Joe Oravecz, associate vice president for student affairs, described the study recently at a BGSU Board of Trustees meeting.
The review revealed that McDonald, Rogers, and Harshman residence halls and the Commons dining hall were in the most need of work in the next five years, he said.
Offenhauer, Founders, and Kohl halls are in the best shape, and all others fall somewhere in between, Mr. Oravecz said.
Offenhaur is the newest residence hall on campus, having gone up in the '70s, and Founders was most recently upgraded in the early '90s.
Next, the university surveyed students to gauge their interests.
About 2,500 students were surveyed in February - half about housing and half about dining services.
An additional 2,600 dining surveys were sent to faculty and staff.
The top features students said they wanted in new campus housing were high-speed Internet access, air-conditioning, private bathrooms, kitchens, and single bedrooms.

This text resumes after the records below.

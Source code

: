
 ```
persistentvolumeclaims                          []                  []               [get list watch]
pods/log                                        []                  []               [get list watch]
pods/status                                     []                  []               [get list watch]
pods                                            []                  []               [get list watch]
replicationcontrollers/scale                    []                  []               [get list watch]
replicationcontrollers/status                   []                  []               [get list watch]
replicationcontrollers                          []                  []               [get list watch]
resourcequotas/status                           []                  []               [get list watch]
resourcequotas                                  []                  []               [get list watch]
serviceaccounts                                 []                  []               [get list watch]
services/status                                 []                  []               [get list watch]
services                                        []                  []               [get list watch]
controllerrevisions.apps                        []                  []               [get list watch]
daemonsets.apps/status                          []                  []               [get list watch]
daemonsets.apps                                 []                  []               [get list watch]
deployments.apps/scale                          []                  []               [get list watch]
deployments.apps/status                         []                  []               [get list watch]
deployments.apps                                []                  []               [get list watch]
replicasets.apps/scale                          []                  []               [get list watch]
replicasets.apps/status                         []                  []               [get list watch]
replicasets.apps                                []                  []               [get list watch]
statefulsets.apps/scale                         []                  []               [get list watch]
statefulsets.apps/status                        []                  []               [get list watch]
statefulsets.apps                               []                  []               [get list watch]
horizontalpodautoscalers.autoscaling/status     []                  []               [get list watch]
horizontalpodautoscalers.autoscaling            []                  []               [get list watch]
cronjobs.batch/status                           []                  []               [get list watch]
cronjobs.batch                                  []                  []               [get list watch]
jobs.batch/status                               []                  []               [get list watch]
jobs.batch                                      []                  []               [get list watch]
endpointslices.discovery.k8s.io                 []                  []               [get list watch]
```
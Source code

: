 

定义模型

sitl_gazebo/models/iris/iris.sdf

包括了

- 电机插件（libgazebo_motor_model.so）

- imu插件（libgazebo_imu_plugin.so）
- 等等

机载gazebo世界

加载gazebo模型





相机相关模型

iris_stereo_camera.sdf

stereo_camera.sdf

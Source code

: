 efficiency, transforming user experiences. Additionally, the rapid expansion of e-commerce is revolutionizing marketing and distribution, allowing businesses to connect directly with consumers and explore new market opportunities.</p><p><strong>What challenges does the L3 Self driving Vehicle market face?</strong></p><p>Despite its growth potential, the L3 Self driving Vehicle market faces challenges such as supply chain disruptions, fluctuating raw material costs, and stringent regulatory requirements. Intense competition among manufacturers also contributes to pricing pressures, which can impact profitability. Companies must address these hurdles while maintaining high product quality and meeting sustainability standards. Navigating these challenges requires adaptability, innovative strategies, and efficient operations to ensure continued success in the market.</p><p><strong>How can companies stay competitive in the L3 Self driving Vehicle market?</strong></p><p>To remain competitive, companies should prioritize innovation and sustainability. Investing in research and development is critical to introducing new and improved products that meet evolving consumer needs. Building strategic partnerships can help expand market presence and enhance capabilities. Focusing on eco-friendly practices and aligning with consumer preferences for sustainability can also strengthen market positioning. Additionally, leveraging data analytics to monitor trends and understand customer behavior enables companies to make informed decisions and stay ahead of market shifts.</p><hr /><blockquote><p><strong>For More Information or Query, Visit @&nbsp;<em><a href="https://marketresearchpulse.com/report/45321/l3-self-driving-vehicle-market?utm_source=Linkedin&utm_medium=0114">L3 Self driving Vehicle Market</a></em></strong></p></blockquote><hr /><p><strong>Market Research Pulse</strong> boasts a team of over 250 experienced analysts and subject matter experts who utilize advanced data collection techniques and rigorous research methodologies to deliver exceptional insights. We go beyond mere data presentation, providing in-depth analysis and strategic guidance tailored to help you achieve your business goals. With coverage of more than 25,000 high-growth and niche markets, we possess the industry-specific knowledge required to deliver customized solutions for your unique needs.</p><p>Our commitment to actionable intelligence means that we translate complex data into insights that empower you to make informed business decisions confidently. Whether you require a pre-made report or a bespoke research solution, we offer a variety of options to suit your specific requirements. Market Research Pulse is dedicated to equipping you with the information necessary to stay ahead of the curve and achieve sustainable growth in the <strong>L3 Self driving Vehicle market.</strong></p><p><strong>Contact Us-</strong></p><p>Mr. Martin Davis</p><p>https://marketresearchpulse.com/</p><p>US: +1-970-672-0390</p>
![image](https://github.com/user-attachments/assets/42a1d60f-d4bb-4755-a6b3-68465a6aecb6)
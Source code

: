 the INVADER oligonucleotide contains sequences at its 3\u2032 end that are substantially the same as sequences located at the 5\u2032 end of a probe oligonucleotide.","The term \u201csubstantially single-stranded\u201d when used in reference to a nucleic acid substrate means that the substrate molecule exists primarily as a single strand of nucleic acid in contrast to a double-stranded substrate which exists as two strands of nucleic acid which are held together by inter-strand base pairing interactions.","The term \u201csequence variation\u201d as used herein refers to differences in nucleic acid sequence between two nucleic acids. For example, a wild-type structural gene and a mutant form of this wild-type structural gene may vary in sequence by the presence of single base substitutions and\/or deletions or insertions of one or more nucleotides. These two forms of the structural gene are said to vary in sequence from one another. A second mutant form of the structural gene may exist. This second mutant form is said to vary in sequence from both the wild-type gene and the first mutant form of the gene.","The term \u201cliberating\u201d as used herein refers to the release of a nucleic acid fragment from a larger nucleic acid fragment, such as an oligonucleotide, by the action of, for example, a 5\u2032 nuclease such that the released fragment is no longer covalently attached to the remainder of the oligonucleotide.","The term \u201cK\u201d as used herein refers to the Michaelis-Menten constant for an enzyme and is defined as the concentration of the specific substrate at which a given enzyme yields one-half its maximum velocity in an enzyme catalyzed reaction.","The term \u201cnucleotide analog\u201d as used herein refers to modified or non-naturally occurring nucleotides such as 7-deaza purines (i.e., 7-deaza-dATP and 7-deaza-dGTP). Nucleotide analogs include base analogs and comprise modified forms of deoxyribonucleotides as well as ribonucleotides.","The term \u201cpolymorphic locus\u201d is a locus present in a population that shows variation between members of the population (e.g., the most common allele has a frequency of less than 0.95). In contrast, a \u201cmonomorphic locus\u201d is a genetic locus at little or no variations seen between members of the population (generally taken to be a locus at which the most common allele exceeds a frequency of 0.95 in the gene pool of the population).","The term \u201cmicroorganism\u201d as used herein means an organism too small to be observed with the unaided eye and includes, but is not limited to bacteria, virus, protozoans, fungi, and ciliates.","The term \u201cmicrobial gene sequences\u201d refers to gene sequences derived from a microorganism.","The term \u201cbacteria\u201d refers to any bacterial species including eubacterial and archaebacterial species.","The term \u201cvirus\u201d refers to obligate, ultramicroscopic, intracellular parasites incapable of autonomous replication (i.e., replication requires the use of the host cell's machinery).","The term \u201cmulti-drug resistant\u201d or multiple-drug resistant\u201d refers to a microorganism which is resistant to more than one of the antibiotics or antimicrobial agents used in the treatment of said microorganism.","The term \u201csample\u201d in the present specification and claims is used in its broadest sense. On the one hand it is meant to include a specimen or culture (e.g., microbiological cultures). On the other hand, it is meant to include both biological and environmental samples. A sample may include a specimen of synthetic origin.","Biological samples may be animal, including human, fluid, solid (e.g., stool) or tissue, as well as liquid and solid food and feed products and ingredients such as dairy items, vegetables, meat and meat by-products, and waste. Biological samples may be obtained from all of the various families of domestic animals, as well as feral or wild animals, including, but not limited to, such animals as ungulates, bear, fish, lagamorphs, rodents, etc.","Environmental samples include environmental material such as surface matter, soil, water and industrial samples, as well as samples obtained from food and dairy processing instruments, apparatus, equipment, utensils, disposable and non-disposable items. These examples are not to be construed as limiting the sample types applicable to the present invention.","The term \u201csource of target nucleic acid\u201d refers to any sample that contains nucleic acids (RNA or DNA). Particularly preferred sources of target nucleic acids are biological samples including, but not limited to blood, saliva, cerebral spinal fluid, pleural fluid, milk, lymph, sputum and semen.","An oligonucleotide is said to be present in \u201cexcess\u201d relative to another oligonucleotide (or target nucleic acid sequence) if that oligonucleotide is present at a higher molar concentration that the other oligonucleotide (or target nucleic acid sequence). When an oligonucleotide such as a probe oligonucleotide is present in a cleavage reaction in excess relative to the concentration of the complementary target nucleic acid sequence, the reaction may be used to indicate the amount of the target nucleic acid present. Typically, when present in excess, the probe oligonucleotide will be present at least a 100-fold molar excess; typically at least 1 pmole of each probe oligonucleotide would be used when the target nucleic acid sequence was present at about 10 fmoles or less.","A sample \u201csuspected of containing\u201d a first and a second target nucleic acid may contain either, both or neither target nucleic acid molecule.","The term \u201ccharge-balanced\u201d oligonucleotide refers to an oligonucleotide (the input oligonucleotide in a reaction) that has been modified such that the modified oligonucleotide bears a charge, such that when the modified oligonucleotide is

And the most important factors the university should keep in mind with housing, according to students, is keeping it affordable and providing modern and attractive living environments.
"It's no secret, I think, that students today are much more demanding and much more discerning," Mr. Krakoff said.
"You're going to see much more creativity and design, more amenities built into the rooms."
Upgrading the residence halls is only one part of a campuswide master plan for BGSU's buildings.
The new Wolfe Center for the Arts and the Stroh Center are under way, as are plans to upgrade the academic buildings, university spokesman Dave Kielmeyer said.
"We're probably going to be entering in the next decade the most aggressive, biggest building phase we've had probably in history," he said.
There will be significant upgrades to all buildings on campus and there already is a push to focus on building maintenance.
The master plan to address all campus buildings probably will be finalized next year.
"The next decade will be a significant one for BGSU," Mr. Kielmeyer said.